Hubris
Winslow Myers
As I write, a plume of crude oil from the Deepwater Horizon explosion is moving toward Cuba, our purported enemy—but an enemy surrounded by the healthiest coral reefs in the Caribbean, a breeding ground for fish that eventually come to populate vast reaches of the single interconnected ocean that surrounds all continents.
It is hard not to think, during these tense weeks of waiting and hoping for the capping of the well, about human technological hubris in all its brightness and darkness.
The engineers who designed and built that oil rig must have taken great pride in the remarkable achievement of successfully pumping oil from such an incredible depth.
And yet at the same time that our great deeds amaze us, our total technological infrastructure has become larger than us. We, or it, can unleash powers that can affect the earth on a geophysical scale.
There was a moment back in 1945 when physicists were preparing for the first test of an atomic weapon at Los Alamos. A few scientists predicted that there was a tiny chance that the bomb could actually light the atmosphere on fire and incinerate the planet. We went ahead regardless.
Hundreds of tests by a number of nations later, we still have our atmosphere, but the very cells of every living thing, including us, are permeated with subtle radioactive compounds. We went ahead regardless.
The pervasive illusion was that the humans who are in charge of oil rigs would never let an accident of this magnitude happen. But it did.
The pervasive illusion is that the humans who are in charge of nuclear weapons will not let an accident happen. But it may.
Because our minds are currently focused upon the possibility of a terrorist getting hold of one nuclear weapon, we do not give much thought to the 10,000-odd weapons in the charge of fallible human citizens from nine nuclear nations.
For everything nuclear to continue “fail-safe” down through the decades ahead, every one of those thousands of humans must never, not once, misinterpret a mistaken signal coming in from another nation as a sign of actual hostility. All the electronics connected to the weapons must function perfectly. Is that realistic? Is that possible?

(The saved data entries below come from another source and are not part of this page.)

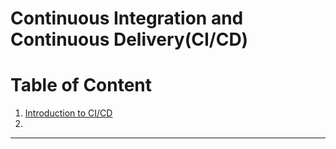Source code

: # Continuous Integration and Continuous Delivery(CI/CD)

# Table of Content
1. [Introduction to CI/CD](./cicd_intro.md)
2. []()

---

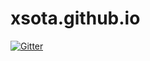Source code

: # xsota.github.io

[![Gitter](https://badges.gitter.im/xsota/xsota.github.io.svg)](https://gitter.im/xsota/xsota.github.io?utm_source=badge&utm_medium=badge&utm_campaign=pr-badge&utm_content=badge)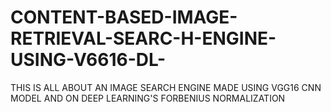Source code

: # CONTENT-BASED-IMAGE-RETRIEVAL-SEARC-H-ENGINE-USING-V6616-DL-
THIS IS ALL ABOUT AN IMAGE SEARCH ENGINE MADE USING VGG16 CNN MODEL AND ON DEEP LEARNING'S FORBENIUS NORMALIZATION 

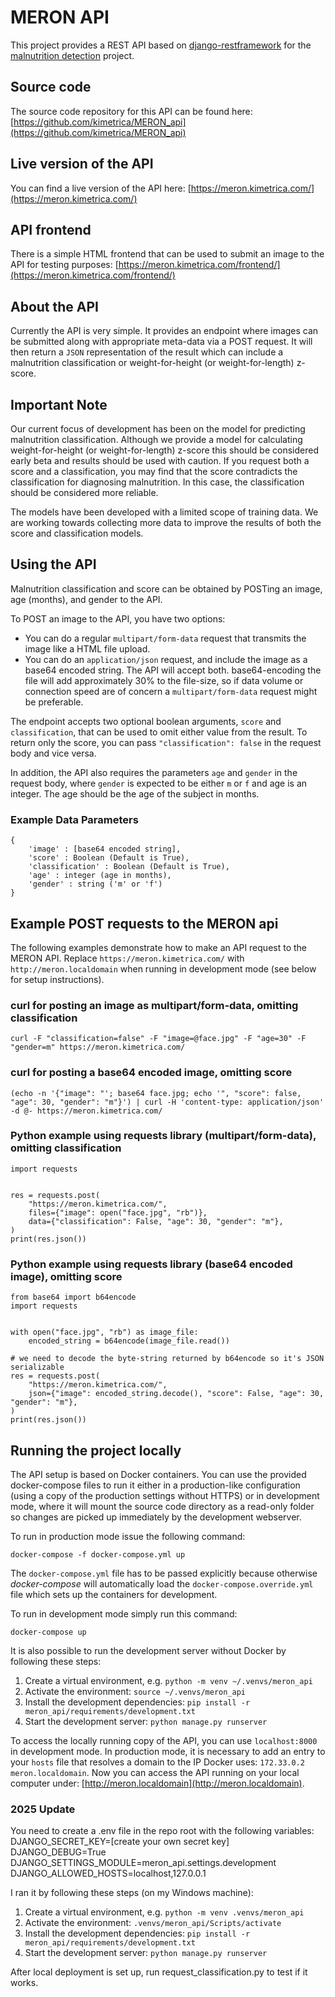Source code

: # MERON API

This project provides a REST API based on [django-restframework](http://www.django-rest-framework.org/) for the [malnutrition detection](https://github.com/kimetrica/meron_production) project.


## Source code

The source code repository for this API can be found here: [https://github.com/kimetrica/MERON_api](https://github.com/kimetrica/MERON_api)


## Live version of the API
You can find a live version of the API here: [https://meron.kimetrica.com/](https://meron.kimetrica.com/)


## API frontend

There is a simple HTML frontend that can be used to submit an image to the API for testing purposes: [https://meron.kimetrica.com/frontend/](https://meron.kimetrica.com/frontend/)


## About the API

Currently the API is very simple. It provides an endpoint where images can be submitted along with appropriate meta-data via a POST request. It will then return a `JSON` representation of the result which can include a malnutrition classification or weight-for-height (or weight-for-length) z-score.


## Important Note
Our current focus of development has been on the model for predicting malnutrition classification. Although we provide a model for calculating weight-for-height (or weight-for-length) z-score this should be considered early beta and results should be used with caution. If you request both a score and a classification, you may find that the score contradicts the classification for diagnosing malnutrition. In this case, the classification should be considered more reliable.

The models have been developed with a limited scope of training data. We are working towards collecting more data to improve the results of both the score and classification models.


## Using the API
Malnutrition classification and score can be obtained by POSTing an image, age (months), and gender to the API.

To POST an image to the API, you have two options:

-   You can do a regular `multipart/form-data` request that transmits the image like a HTML file upload.
-   You can do an `application/json` request, and include the image as a base64 encoded string. The API will accept both. base64-encoding the file will add approximately 30% to the file-size, so if data volume or connection speed are of concern a `multipart/form-data` request might be preferable.

The endpoint accepts two optional boolean arguments, `score` and `classification`, that can be used to omit either value from the result. To return only the score, you can pass `"classification": false` in the request body and vice versa.

In addition, the API also requires the parameters `age` and `gender` in the request body, where `gender` is expected to be either `m` or `f` and age is an integer. The age should be the age of the subject in months.


### Example Data Parameters

    {
        'image' : [base64 encoded string],
        'score' : Boolean (Default is True),
        'classification' : Boolean (Default is True),
        'age' : integer (age in months),
        'gender' : string ('m' or 'f')
    }


## Example POST requests to the MERON api

The following examples demonstrate how to make an API request to the MERON API. Replace `https://meron.kimetrica.com/` with `http://meron.localdomain` when running in development mode (see below for setup instructions).


### curl for posting an image as multipart/form-data, omitting classification

`curl -F "classification=false" -F "image=@face.jpg" -F "age=30" -F "gender=m" https://meron.kimetrica.com/`


### curl for posting a base64 encoded image, omitting score

`(echo -n '{"image": "'; base64 face.jpg; echo '", "score": false, "age": 30, "gender": "m"}') | curl -H 'content-type: application/json' -d @- https://meron.kimetrica.com/`


### Python example using requests library (multipart/form-data), omitting classification

    import requests


    res = requests.post(
        "https://meron.kimetrica.com/",
        files={"image": open("face.jpg", "rb")},
        data={"classification": False, "age": 30, "gender": "m"},
    )
    print(res.json())


### Python example using requests library (base64 encoded image), omitting score

    from base64 import b64encode
    import requests


    with open("face.jpg", "rb") as image_file:
        encoded_string = b64encode(image_file.read())

    # we need to decode the byte-string returned by b64encode so it's JSON serializable
    res = requests.post(
        "https://meron.kimetrica.com/",
        json={"image": encoded_string.decode(), "score": False, "age": 30, "gender": "m"},
    )
    print(res.json())


## Running the project locally

The API setup is based on Docker containers. You can use the provided docker-compose files to run it either in a production-like configuration (using a copy of the production settings without HTTPS) or in development mode, where it will mount the source code directory as a read-only folder so changes are picked up immediately by the development webserver.

To run in production mode issue the following command:

`docker-compose -f docker-compose.yml up`


The `docker-compose.yml` file has to be passed explicitly because otherwise *docker-compose* will automatically load the `docker-compose.override.yml` file which sets up the containers for development.

To run in development mode simply run this command:

`docker-compose up`

It is also possible to run the development server without Docker by following these steps:

1.  Create a virtual environment, e.g. `python -m venv ~/.venvs/meron_api`
2.  Activate the environment: `source ~/.venvs/meron_api`
3.  Install the development dependencies: `pip install -r meron_api/requirements/development.txt`
4.  Start the development server: `python manage.py runserver`

To access the locally running copy of the API, you can use `localhost:8000` in development mode.
In production mode, it is necessary to add an entry to your `hosts` file that resolves a domain to the IP Docker uses: `172.33.0.2       meron.localdomain`.
Now you can access the API running on your local computer under: [http://meron.localdomain](http://meron.localdomain).


### 2025 Update 
You need to create a .env file in the repo root with the following variables:
DJANGO_SECRET_KEY=[create your own secret key]
DJANGO_DEBUG=True
DJANGO_SETTINGS_MODULE=meron_api.settings.development
DJANGO_ALLOWED_HOSTS=localhost,127.0.0.1

I ran it by following these steps (on my Windows machine):
1.  Create a virtual environment, e.g. `python -m venv .venvs/meron_api`
2.  Activate the environment: `.venvs/meron_api/Scripts/activate`
3.  Install the development dependencies: `pip install -r meron_api/requirements/development.txt`
4.  Start the development server: `python manage.py runserver` 

After local deployment is set up, run request_classification.py to test if it works.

What do we do? First, we tell it like it is. There is a difference between, say, upping the threat level against the government of Iran to try to get them to behave in a certain way—and admitting that all nations have the nuclear problem in common. This problem will not even be fully solved even when all nations have abolished nuclear weapons. Why? Because weapons can be rebuilt and the whole spiral toward Armageddon can begin again. We have changed the conditions for our survival—forever—and our minds and hearts must change in response.
We are a remarkable species. If we have the engineering capacity to go to the moon or build a space station or pull oil from below the ocean floor, surely we have the capacity to look down the time-stream and take humble and prudent action to prevent catastrophe.
We need a much deeper, more pervasive realization that we are radically interdependent, that we are all in this together, not only all human “allies” and “enemies,” but also coral reefs and infant fish. It hardly matters whether the momentum of our technological advance is driven by wonder, possibility, and the thrill of risk, or by greed and fear, or a mix of all these. Absent a deep ethical reorientation toward what is best for the whole planet, that momentum will—will, not may—end in disaster. When might this realization begin to influence decisions taken by corporate boards, or supreme courts, or adversarial diplomats jockeying for national advantage?
Winslow Myers, the author o “Living Beyond War: A Citizen’s Guide,” serves on the board of Beyond War, a non-profit educational foundation working to end all war.